In the embodiment, an example in which an optical memory is manufactured using AlGaAs / GaAs and InGaAsP / InP materials is shown, but the present invention is composed of other materials such as AlGaAs / GaAs and InGaAsP / InP. It can also be applied to such mixed crystal materials with intentionally introduced mismatch and visible light materials such as GaP.

(Effects of the Invention) As described above, according to the present invention, since the trigger light is incident on and absorbed from the absorption layer in the direction perpendicular to the absorption layer, an optical memory with high sensitivity to trigger light is obtained and optical coupling is facilitated. .
Further, as a result, stimulated emission can be generated, so that a semiconductor optical memory with high light output can be realized.

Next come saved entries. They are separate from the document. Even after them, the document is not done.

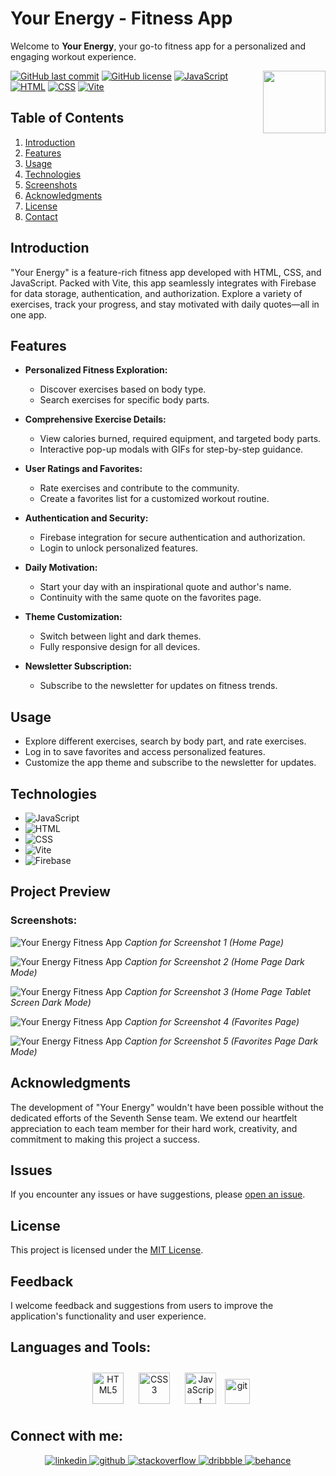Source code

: # Your Energy - Fitness App

Welcome to **Your Energy**, your go-to fitness app for a personalized and engaging workout experience.

<img align="right" src="https://media.giphy.com/media/du3J3cXyzhj75IOgvA/giphy.gif" width="100"/>

[![GitHub last commit](https://img.shields.io/github/last-commit/Alexandrbig1/your-energy-fitness-app)](https://github.com/Alexandrbig1/goal-craft/commits/main)
[![GitHub license](https://img.shields.io/github/license/Alexandrbig1/your-energy-fitness-app)](https://github.com/Alexandrbig1/goal-craft/blob/main/LICENSE)
[![JavaScript](https://img.shields.io/badge/JavaScript-Latest-yellow.svg)](https://developer.mozilla.org/en-US/docs/Web/JavaScript)
[![HTML](https://img.shields.io/badge/HTML5-<!DOCTYPE%20html>-orange)](https://developer.mozilla.org/en-US/docs/Web/HTML)
[![CSS](https://img.shields.io/badge/CSS3-styles-blue)](https://developer.mozilla.org/en-US/docs/Web/CSS)
[![Vite](https://img.shields.io/badge/Vite-5.0.10-green)](https://vitejs.dev/)

## Table of Contents

1. [Introduction](#introduction)
2. [Features](#features)
3. [Usage](#usage)
4. [Technologies](#technologies)
5. [Screenshots](#screenshots)
6. [Acknowledgments](#acknowledgments)
7. [License](#license)
8. [Contact](#connect-with-me)

## Introduction

"Your Energy" is a feature-rich fitness app developed with HTML, CSS, and JavaScript. Packed with Vite, this app seamlessly integrates with Firebase for data storage, authentication, and authorization. Explore a variety of exercises, track your progress, and stay motivated with daily quotes—all in one app.

## Features

- **Personalized Fitness Exploration:**

  - Discover exercises based on body type.
  - Search exercises for specific body parts.

- **Comprehensive Exercise Details:**

  - View calories burned, required equipment, and targeted body parts.
  - Interactive pop-up modals with GIFs for step-by-step guidance.

- **User Ratings and Favorites:**

  - Rate exercises and contribute to the community.
  - Create a favorites list for a customized workout routine.

- **Authentication and Security:**

  - Firebase integration for secure authentication and authorization.
  - Login to unlock personalized features.

- **Daily Motivation:**

  - Start your day with an inspirational quote and author's name.
  - Continuity with the same quote on the favorites page.

- **Theme Customization:**

  - Switch between light and dark themes.
  - Fully responsive design for all devices.

- **Newsletter Subscription:**
  - Subscribe to the newsletter for updates on fitness trends.

## Usage

- Explore different exercises, search by body part, and rate exercises.
- Log in to save favorites and access personalized features.
- Customize the app theme and subscribe to the newsletter for updates.

## Technologies

- ![JavaScript](https://img.shields.io/badge/JavaScript-F7DF1E.svg?style=for-the-badge&logo=JavaScript&logoColor=black)
- ![HTML](https://img.shields.io/badge/HTML5-E34F26.svg?style=for-the-badge&logo=HTML5&logoColor=white)
- ![CSS](https://img.shields.io/badge/CSS3-1572B6.svg?style=for-the-badge&logo=CSS3&logoColor=white)
- ![Vite](https://img.shields.io/badge/Vite-646CFF.svg?style=for-the-badge&logo=Vite&logoColor=white)
- ![Firebase](https://img.shields.io/badge/Firebase-FFCA28.svg?style=for-the-badge&logo=Firebase&logoColor=black)

## Project Preview

### Screenshots:

![Your Energy Fitness App](/images/screenshots/energy-home1.jpg) _Caption for Screenshot 1
(Home Page)_

![Your Energy Fitness App](/images/screenshots/energy-home2.jpg) _Caption for Screenshot 2
(Home Page Dark Mode)_

![Your Energy Fitness App](/images/screenshots/energy-home3.jpg) _Caption for Screenshot 3
(Home Page Tablet Screen Dark Mode)_

![Your Energy Fitness App](/images/screenshots/energy-favorites1.jpg) _Caption for Screenshot 4
(Favorites Page)_

![Your Energy Fitness App](/images/screenshots/energy-favorites2.jpg) _Caption for Screenshot 5
(Favorites Page Dark Mode)_

## Acknowledgments

The development of "Your Energy" wouldn't have been possible without the dedicated efforts of the Seventh Sense team. We extend our heartfelt appreciation to each team member for their hard work, creativity, and commitment to making this project a success.

## Issues

If you encounter any issues or have suggestions, please
[open an issue](https://github.com/Alexandrbig1/your-energy-fitness-app/issues).

## License

This project is licensed under the [MIT License](LICENSE).

## Feedback

I welcome feedback and suggestions from users to improve the application's
functionality and user experience.

## Languages and Tools:

<div align="center">

<a href="https://en.wikipedia.org/wiki/HTML5" target="_blank"><img style="margin: 10px" src="https://profilinator.rishav.dev/skills-assets/html5-original-wordmark.svg" alt="HTML5" height="50" /></a>
<a href="https://www.w3schools.com/css/" target="_blank"><img style="margin: 10px" src="https://profilinator.rishav.dev/skills-assets/css3-original-wordmark.svg" alt="CSS3" height="50" /></a>
<a href="https://www.javascript.com/" target="_blank"><img style="margin: 10px" src="https://profilinator.rishav.dev/skills-assets/javascript-original.svg" alt="JavaScript" height="50" /></a>
<a href="https://git-scm.com/" target="_blank" rel="noreferrer">
<img src="https://www.vectorlogo.zone/logos/git-scm/git-scm-icon.svg" alt="git" width="40" height="40"/></a>

</div>

## Connect with me:

<div align="center">
<a href="https://linkedin.com/in/alex-smagin29" target="_blank">
<img src=https://img.shields.io/badge/linkedin-%231E77B5.svg?&style=for-the-badge&logo=linkedin&logoColor=white alt=linkedin style="margin-bottom: 5px;" />
</a>
<a href="https://github.com/alexandrbig1" target="_blank">
<img src=https://img.shields.io/badge/github-%2324292e.svg?&style=for-the-badge&logo=github&logoColor=white alt=github style="margin-bottom: 5px;" />
</a>
<a href="https://stackoverflow.com/users/22484161/alex-smagin" target="_blank">
<img src=https://img.shields.io/badge/stackoverflow-%23F28032.svg?&style=for-the-badge&logo=stackoverflow&logoColor=white alt=stackoverflow style="margin-bottom: 5px;" />
</a>
<a href="https://dribbble.com/Alexandrbig1" target="_blank">
<img src=https://img.shields.io/badge/dribbble-%23E45285.svg?&style=for-the-badge&logo=dribbble&logoColor=white alt=dribbble style="margin-bottom: 5px;" />
</a>
<a href="https://www.behance.net/a1126" target="_blank">
<img src=https://img.shields.io/badge/behance-%23191919.svg?&style=for-the-badge&logo=behance&logoColor=white alt=behance style="margin-bottom: 5px;" />
</a>
</div>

[Brief description of drawings]

1 and 2 are band diagrams showing the principle of the present invention, FIG. 3 is an operation diagram, FIG. 4 is a design diagram, FIG. 5 is a perspective view of an embodiment relating to the present invention, and FIG. FIG. 6 is a perspective view of a second embodiment of the invention, FIG. 6 is a spectrum diagram of the oscillation wavelength of the optical memory of the embodiment, FIG. 8 is an application example, and FIG. 9 is a sectional view of a conventional example. 41 is an n-GaAs substrate, 42 is n-Al _0.4 Ga _0.6 As, 43 is p-Al
_0.25 Ga _0.75 As, 44, 46 is n-Al _0.25 Ga _0.75 As, 45 is n-
GaAs, 47 is p-Al _0.4 Ga _0.6 As, 48 is p-GaAs, 49, 50,
79 and 80 are electrodes, 51 and 81 are polyimide, 71 is n-InP substrate, 72 is n-InP, 73 and 78 are p-InGaAsP, and 74 and 76 are n-
InGaAsP, 75 n-InGaAs, 77 p-InP, 85 semiconductor substrate, 86 semiconductor optical memory, 87 45 ° mirror, 91 semiconductor substrate, 92 semiconductor layer, 92 buffer layer, 93 anode region, 95 cathode region, 96 is a cap layer, 97 is a cathode electrode, 98 is an anode electrode, 94a is an n-type base layer, and 94b is a p-type base layer.

Claims (1)

[Claims] 1. In a semiconductor optical memory having a pnpn structure, an n-type semiconductor for a base is formed by sequentially stacking a first semiconductor layer, a second half layer and a third semiconductor layer, and is a p-type for an anode. The forbidden band widths of the semiconductor and the n-type semiconductor for cathode are larger than the forbidden band widths of the first and third semiconductor layers, and the forbidden band width of the second semiconductor layer is the first and third semiconductor layers. A semiconductor optical memory characterized by being narrower than the forbidden band width of.